(APe)- Para los primeros pobladores de las islas del río Paraná, los guaraníes, el sueño colectivo de las viejas generaciones era alcanzar la llamada tierra sin mal, el aguyje, ese sitio donde la igualdad serviría para fundamentar la felicidad de cada uno y la de todos.
Aguyje quería decir tierra sin mal y plenitud. Cuando la memoria del proyecto se hacía realidad en el presente.
Una presencia activa del pasado que marca el sendero de lo cotidiano.
La tierra era algo más que una posesión material.
Se trataba de una pertenencia social, cultural y espiritual.
No era la tierra del paisaje, si no la construcción histórica y con justicia se debía hacer sobre lo dado por la naturaleza.
Memoria de transformación y siempre beligerante contra cualquier intento de subordinación y resignación.
Algo parecido sentían los mapuches.
La gente de la tierra consideraba que eran parte de ella, nunca poseedores.
Sin la tierra no podían ser.
De allí que hace poco, cuando un juez le dio la razón al empresario italiano Bennetton, una mujer mapuche decía que ella y la tierra eran una sola cosa, un solo ser.
Concepto que difícilmente sea comprensible para las cabezas y los intereses hechos a imagen y semejanza del capitalismo.
De allí que la cuestión de la tierra está más allá de la rentabilidad de la misma.
Y esa larga y centenaria resistencia comienza a generar espacios para la esperanza.

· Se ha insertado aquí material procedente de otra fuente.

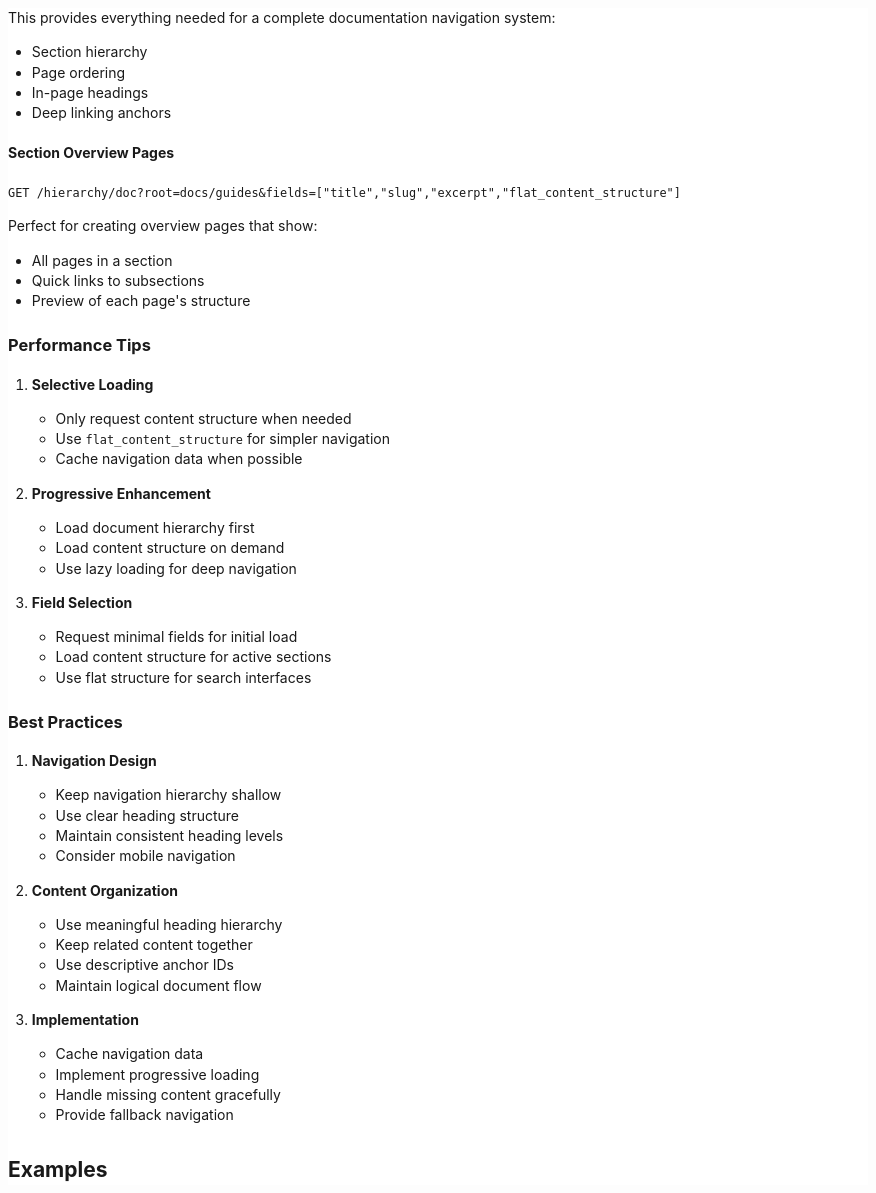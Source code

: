 This provides everything needed for a complete documentation navigation system:
- Section hierarchy
- Page ordering
- In-page headings
- Deep linking anchors

#### Section Overview Pages
```http
GET /hierarchy/doc?root=docs/guides&fields=["title","slug","excerpt","flat_content_structure"]
```

Perfect for creating overview pages that show:
- All pages in a section
- Quick links to subsections
- Preview of each page's structure

### Performance Tips

1. **Selective Loading**
    - Only request content structure when needed
    - Use `flat_content_structure` for simpler navigation
    - Cache navigation data when possible

2. **Progressive Enhancement**
    - Load document hierarchy first
    - Load content structure on demand
    - Use lazy loading for deep navigation

3. **Field Selection**
    - Request minimal fields for initial load
    - Load content structure for active sections
    - Use flat structure for search interfaces

### Best Practices

1. **Navigation Design**
    - Keep navigation hierarchy shallow
    - Use clear heading structure
    - Maintain consistent heading levels
    - Consider mobile navigation

2. **Content Organization**
    - Use meaningful heading hierarchy
    - Keep related content together
    - Use descriptive anchor IDs
    - Maintain logical document flow

3. **Implementation**
    - Cache navigation data
    - Implement progressive loading
    - Handle missing content gracefully
    - Provide fallback navigation

## Examples
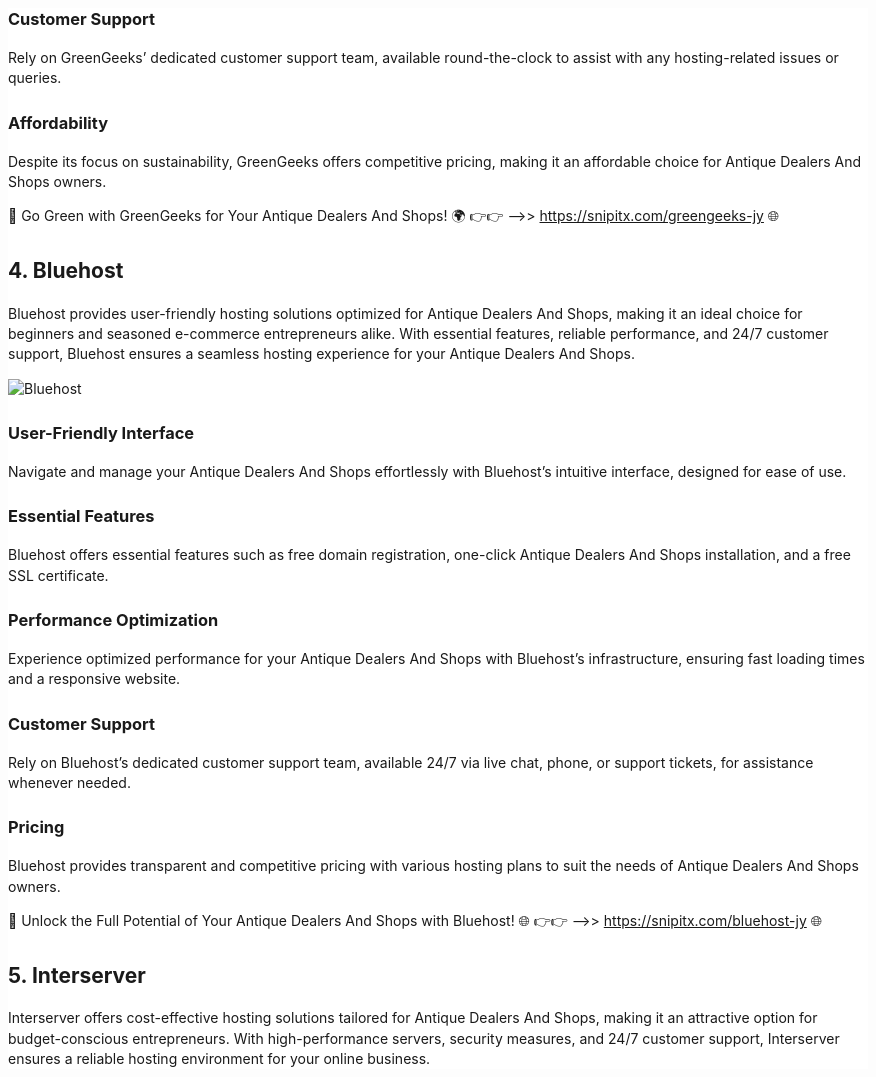 ### Customer Support
Rely on GreenGeeks’ dedicated customer support team, available round-the-clock to assist with any hosting-related issues or queries.

### Affordability
Despite its focus on sustainability, GreenGeeks offers competitive pricing, making it an affordable choice for Antique Dealers And Shops owners.

🌿 Go Green with GreenGeeks for Your Antique Dealers And Shops! 🌍
👉👉 -->> https://snipitx.com/greengeeks-jy 🌐

## 4. Bluehost

Bluehost provides user-friendly hosting solutions optimized for Antique Dealers And Shops, making it an ideal choice for beginners and seasoned e-commerce entrepreneurs alike. With essential features, reliable performance, and 24/7 customer support, Bluehost ensures a seamless hosting experience for your Antique Dealers And Shops.

![Bluehost](https://i.imgur.com/PasFF9E.jpeg "Bluehost Hosting")

### User-Friendly Interface
Navigate and manage your Antique Dealers And Shops effortlessly with Bluehost’s intuitive interface, designed for ease of use.

### Essential Features
Bluehost offers essential features such as free domain registration, one-click Antique Dealers And Shops installation, and a free SSL certificate.

### Performance Optimization
Experience optimized performance for your Antique Dealers And Shops with Bluehost’s infrastructure, ensuring fast loading times and a responsive website.

### Customer Support
Rely on Bluehost’s dedicated customer support team, available 24/7 via live chat, phone, or support tickets, for assistance whenever needed.

### Pricing
Bluehost provides transparent and competitive pricing with various hosting plans to suit the needs of Antique Dealers And Shops owners.

🚀 Unlock the Full Potential of Your Antique Dealers And Shops with Bluehost! 🌐
👉👉 -->> https://snipitx.com/bluehost-jy 🌐

## 5. Interserver

Interserver offers cost-effective hosting solutions tailored for Antique Dealers And Shops, making it an attractive option for budget-conscious entrepreneurs. With high-performance servers, security measures, and 24/7 customer support, Interserver ensures a reliable hosting environment for your online business.
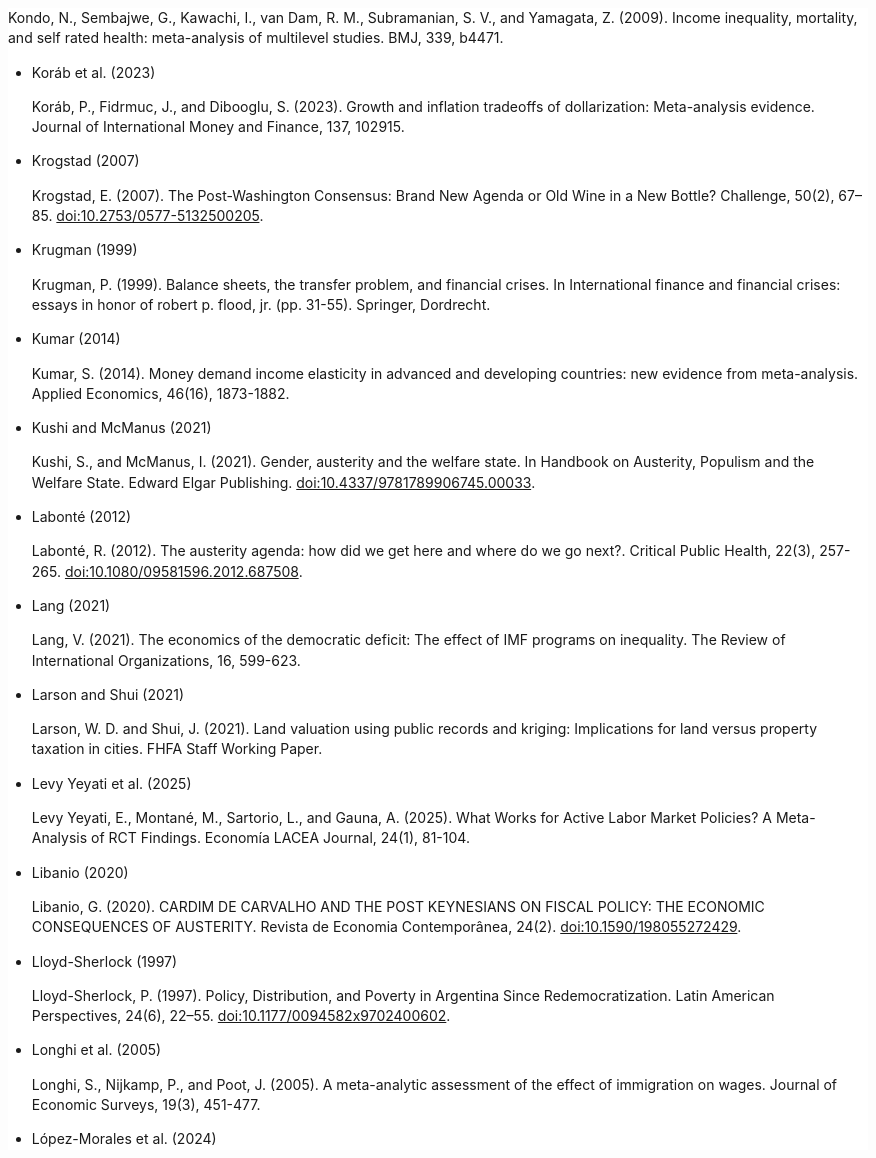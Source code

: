   Kondo, N., Sembajwe, G., Kawachi, I., van Dam, R. M., Subramanian, S. V., and Yamagata, Z. (2009). Income inequality, mortality, and self rated health: meta-analysis of multilevel studies. BMJ, 339, b4471.
* Koráb et al. (2023)

  Koráb, P., Fidrmuc, J., and Dibooglu, S. (2023). Growth and inflation tradeoffs of dollarization: Meta-analysis evidence. Journal of International Money and Finance, 137, 102915.
* Krogstad (2007)

  Krogstad, E. (2007). The Post-Washington Consensus: Brand New Agenda or Old Wine in a New Bottle? Challenge, 50(2), 67–85. [doi:10.2753/0577-5132500205](https://doi.org/10.2753/0577-5132500205).
* Krugman (1999)

  Krugman, P. (1999). Balance sheets, the transfer problem, and financial crises. In International finance and financial crises: essays in honor of robert p. flood, jr. (pp. 31-55). Springer, Dordrecht.
* Kumar (2014)

  Kumar, S. (2014). Money demand income elasticity in advanced and developing countries: new evidence from meta-analysis. Applied Economics, 46(16), 1873-1882.
* Kushi and McManus (2021)

  Kushi, S., and McManus, I. (2021). Gender, austerity and the welfare state. In Handbook on Austerity, Populism and the Welfare State. Edward Elgar Publishing. [doi:10.4337/9781789906745.00033](https://doi.org/10.4337/9781789906745.00033).
* Labonté (2012)

  Labonté, R. (2012). The austerity agenda: how did we get here and where do we go next?. Critical Public Health, 22(3), 257-265. [doi:10.1080/09581596.2012.687508](https://doi.org/10.1080/09581596.2012.687508).
* Lang (2021)

  Lang, V. (2021). The economics of the democratic deficit: The effect of IMF programs on inequality. The Review of International Organizations, 16, 599-623.
* Larson and Shui (2021)

  Larson, W. D. and Shui, J. (2021). Land valuation using public records and kriging: Implications for land versus property taxation in cities. FHFA Staff Working Paper.
* Levy Yeyati et al. (2025)

  Levy Yeyati, E., Montané, M., Sartorio, L., and Gauna, A. (2025). What Works for Active Labor Market Policies? A Meta-Analysis of RCT Findings. Economía LACEA Journal, 24(1), 81-104.
* Libanio (2020)

  Libanio, G. (2020). CARDIM DE CARVALHO AND THE POST KEYNESIANS ON FISCAL POLICY: THE ECONOMIC CONSEQUENCES OF AUSTERITY. Revista de Economia Contemporânea, 24(2). [doi:10.1590/198055272429](https://doi.org/10.1590/198055272429).
* Lloyd-Sherlock (1997)

  Lloyd-Sherlock, P. (1997). Policy, Distribution, and Poverty in Argentina Since Redemocratization. Latin American Perspectives, 24(6), 22–55. [doi:10.1177/0094582x9702400602](https://doi.org/10.1177/0094582x9702400602).
* Longhi et al. (2005)

  Longhi, S., Nijkamp, P., and Poot, J. (2005). A meta-analytic assessment of the effect of immigration on wages. Journal of Economic Surveys, 19(3), 451-477.
* López-Morales et al. (2024)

Para la Universidad Nacional de San Martín, por ejemplo, en el país existen más de 800 conflictos relacionados con la posesión de la tierra, que involucran a campesinos y comunidades originarias. Los problemas están vinculados con desalojos, inconvenientes en los arrendamientos, la falta de reconocimiento a la posesión veinteañal, entre otras causas. “Los desalojos que se ejecutan contra los pequeños campesinos deberían ser considerados como causas de derechos humanos, sobre todo por la violencia que se ejerce contra nosotros”, señaló Alfredo Riera, presidente de la Asamblea de Pequeños Productores del Chaco Salteño.
De allí que, por ejemplo, comiencen a florecer ciertas esperanzas en el seno del siempre clasista sistema judicial argentino.
En las últimas horas, el máximo tribunal de Justicia de Córdoba falló a favor de una comunidad de campesinos que habían sido condenados como usurpadores del territorio donde siempre vivieron. “Es un fallo histórico porque el máximo tribunal reconoce los derechos campesinos a la tierra y los derechos posesorios de las familias campesinas por sobre los supuestos derechos de un privado que llega a un lugar y pretende barrer con las familias con posesión ancestral y acabar una forma de vida comunitaria”, explicó Ramiro Fresneda, abogado del Movimiento Campesino de Córdoba (MCC), y recordó que en toda la Argentina se repiten los conflictos “y el Poder Judicial, sobre todo del interior, suele negar los derechos a campesinos e indígenas, reconocidos por el derecho interno e internacional”.
A pesar de los saqueos continuos, los desalojos permanentes y los negocios inmobiliarios siempre en crecimiento, el valor de la tierra como elemento vital para el desarrollo de las comunidades comienza a ganar un espacio entre aquellos que siguen peleando por construir un sistema más parecido a las urgencias y grandes ilusiones humanas.
La lucha por la tierra sin mal continúa y comienza a ser protagonizada ya no solamente por los guaraníes.